* Exercise brief: The answer must be every line below that holds the word "window".

== Exercise material

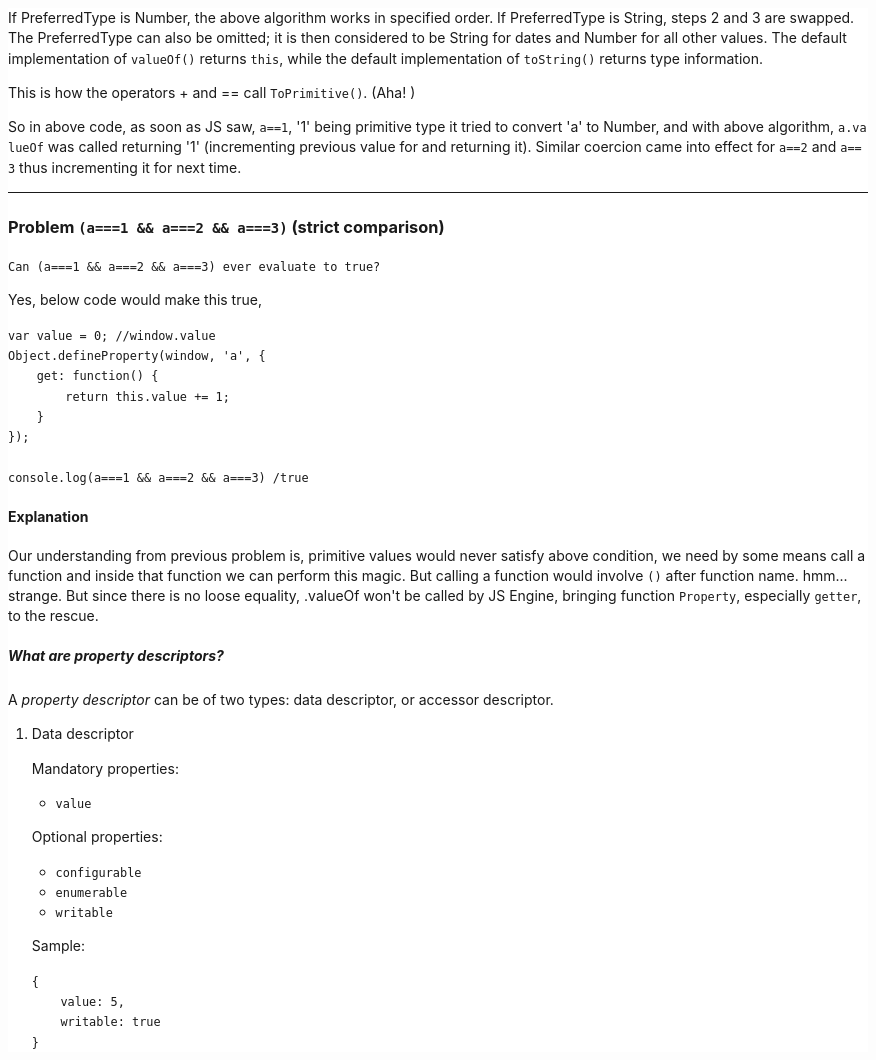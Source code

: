 If PreferredType is Number, the above algorithm works in specified order.
If PreferredType is String, steps 2 and 3 are swapped.
The PreferredType can also be omitted; it is then considered to be String for dates and Number for all other values.
The default implementation of `valueOf()` returns `this`, while the default implementation of `toString()` returns type information.

This is how the operators + and == call `ToPrimitive()`. (Aha! )

So in above code, as soon as JS saw, `a==1`, '1' being primitive type it tried to convert 'a' to Number, and with above algorithm, `a.valueOf` was called returning '1' (incrementing previous value for and returning it).
Similar coercion came into effect for `a==2` and `a==3` thus incrementing it for next time.

---

### Problem `(a===1 && a===2 && a===3)` (strict comparison)

    Can (a===1 && a===2 && a===3) ever evaluate to true?

Yes, below code would make this true,

    var value = 0; //window.value
    Object.defineProperty(window, 'a', {
        get: function() {
            return this.value += 1;
        }
    });

    console.log(a===1 && a===2 && a===3) /true

#### Explanation

Our understanding from previous problem is, primitive values would never satisfy above condition, we need by some means call a function and inside that function we can perform this magic. But calling a function would involve `()` after function name. hmm... strange.
But since there is no loose equality, .valueOf won't be called by JS Engine, bringing function `Property`, especially `getter`, to the rescue.

##### What are property descriptors?

A _property descriptor_ can be of two types: data descriptor, or accessor descriptor.

1.  Data descriptor

    Mandatory properties:

    -   `value`

    Optional properties:

    -   `configurable`
    -   `enumerable`
    -   `writable`

    Sample:

        {
            value: 5,
            writable: true
        }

====

* Exercise result:
    var value = 0; //window.value
    Object.defineProperty(window, 'a', {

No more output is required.